I find it always awkward to pay service people for an extra favor that may or may not be part of their job description. In Thailand a hotel receptionist had carried out some lengthy phone research for me. When I gave her 100 Baht "for a good coffee" she looked as if I had made an untoward remark. And now the staff at Accrobaobab park obviously wasn't completely happy with my tip. And why: Keeping the camera in the drawer until I arrive was no hard work for them. With my tip, I obviously paid them for not stealing the camera. I stressed, probably, that I didn't necessarily expect honest staff. So next time, not give any extra money to helpful staff?
— Thiès —
I spend two days in Senegal's second-largest town, the completely untouristic Thiès, 70 kilometers from Dakar. I expect to do a lot of computer work in my hotel room in the daytime. But in typical Senegalese fashion, there are extended power outages; and in more typical Senegalese fashion, the big hotel generator next to the house wall is not turned on. So no wi-fi and no air-con most of the time.
In the evening I share a table with a government employee in the Le Croissant Magique restaurant. He wanted to drive home to his family that night, but due to the power outages that also troubled me, he had to stay in his office much longer than expected.
He describes his dissatisfaction with the government and all of Senegal's shortcomings. He talks himself into a rage and starts boxing my arm with anger about the corrupt ones in Dakar. He rolls his eyes and gets so intense that I leave the restaurant.
I end up in a pub where I talk two sentences with a young man. He now believes that we are best friends and that we should spend the next 48 hours closely together. He follows me all around the club. When I sneak to another part of the building, he sends a friend after me asking angrily why I don't stay with his friend.
I leave the building secretly and try to stop a taxi without standing in the streetlight.

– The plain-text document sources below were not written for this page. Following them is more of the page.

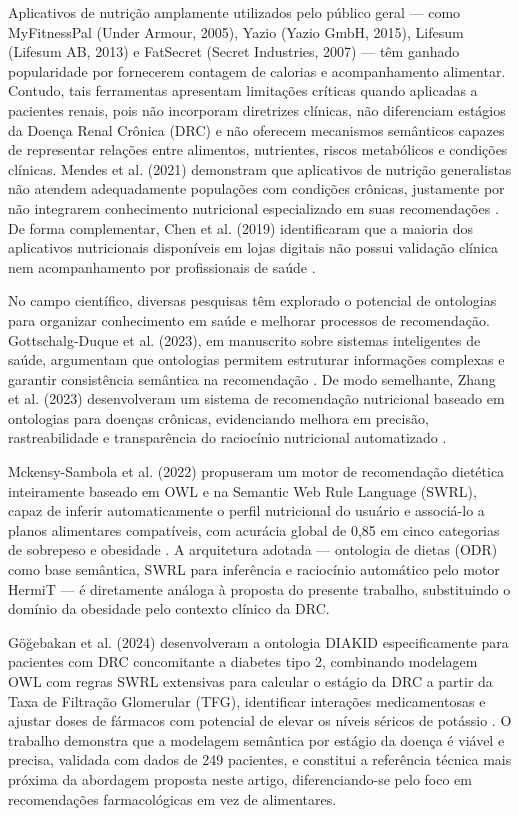 \documentclass[12pt, a4paper, twocolumn]{article}
\begin{document}
Aplicativos de nutrição amplamente utilizados pelo público geral --- como MyFitnessPal (Under Armour, 2005), Yazio (Yazio GmbH, 2015), Lifesum (Lifesum AB, 2013) e FatSecret (Secret Industries, 2007) --- têm ganhado popularidade por fornecerem contagem de calorias e acompanhamento alimentar. Contudo, tais ferramentas apresentam limitações críticas quando aplicadas a pacientes renais, pois não incorporam diretrizes clínicas, não diferenciam estágios da Doença Renal Crônica (DRC) e não oferecem mecanismos semânticos capazes de representar relações entre alimentos, nutrientes, riscos metabólicos e condições clínicas. Mendes et al. (2021) demonstram que aplicativos de nutrição generalistas não atendem adequadamente populações com condições crônicas, justamente por não integrarem conhecimento nutricional especializado em suas recomendações \cite{mendes2021}. De forma complementar, Chen et al. (2019) identificaram que a maioria dos aplicativos nutricionais disponíveis em lojas digitais não possui validação clínica nem acompanhamento por profissionais de saúde \cite{chen2019}.

No campo científico, diversas pesquisas têm explorado o potencial de ontologias para organizar conhecimento em saúde e melhorar processos de recomendação. Gottschalg-Duque et al. (2023), em manuscrito sobre sistemas inteligentes de saúde, argumentam que ontologias permitem estruturar informações complexas e garantir consistência semântica na recomendação \cite{paper_onto}. De modo semelhante, Zhang et al. (2023) desenvolveram um sistema de recomendação nutricional baseado em ontologias para doenças crônicas, evidenciando melhora em precisão, rastreabilidade e transparência do raciocínio nutricional automatizado \cite{zhang2023}.

Mckensy-Sambola et al. (2022) propuseram um motor de recomendação dietética inteiramente baseado em OWL e na Semantic Web Rule Language (SWRL), capaz de inferir automaticamente o perfil nutricional do usuário e associá-lo a planos alimentares compatíveis, com acurácia global de 0,85 em cinco categorias de sobrepeso e obesidade \cite{mckensy2022}. A arquitetura adotada --- ontologia de dietas (ODR) como base semântica, SWRL para inferência e raciocínio automático pelo motor HermiT --- é diretamente análoga à proposta do presente trabalho, substituindo o domínio da obesidade pelo contexto clínico da DRC.

Göğebakan et al. (2024) desenvolveram a ontologia DIAKID especificamente para pacientes com DRC concomitante a diabetes tipo 2, combinando modelagem OWL com regras SWRL extensivas para calcular o estágio da DRC a partir da Taxa de Filtração Glomerular (TFG), identificar interações medicamentosas e ajustar doses de fármacos com potencial de elevar os níveis séricos de potássio \cite{gogebakan2024}. O trabalho demonstra que a modelagem semântica por estágio da doença é viável e precisa, validada com dados de 249 pacientes, e constitui a referência técnica mais próxima da abordagem proposta neste artigo, diferenciando-se pelo foco em recomendações farmacológicas em vez de alimentares.
\end{document}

Interestingly, I end up at another music club where a band plays salsa, of course with a very distorted sound typical of African live performances. Conservative black couples in black suites and expensive robes shuffle well-studied dance steps in dim light. A scene from another era.
On Friday night in the music pub Palais des Arts, I sit at the bar and wait for the "Acoustic Soiree" to begin. It is after 1 AM, it should start in the next two hours (normally). A black lady with short dreadlocks arrives and smiles and talks with the few guests including me. She has a fresh, friendly way, but disappears soon after.
On Saturday night, I am back in the Palais des Arts. Renowned Mbalax pop singer Ma Sané and her band Waflash are going to play. Ma Sané is
also the owner of the Palais des Arts.
Who enters the stage? The fresh, friendly Rasta lady who had greeted us last night. That had been Ma Sané personally. The concerts starts with Ma Sané accompanying herself on western guitar and assisted only by one background singer. When the other band members appear, the style turns to polyrhythmic, danceleg tickling Senegalese Mbalax pop. It is one of the best concerts I hear during 80 days in Senegal and Gambia. The perfectly controlled sound deserves a special mentioning, all instruments and all voices remain wonderfully recognisable; Ma Sané on stage is her fresh, friendly self and as usual in Senegal, all band members stun on their instruments and with immaculate interaction. Thanks to the Lonely Planet guide book for pointing out this amazing music venue in an unlikely town.
My only complaint: The concert begins at 3 AM.
Like I have commented in previous submissions in this series, it all sounds very interesting and quite the adventure, but perhaps preferable to read about, rather than being there!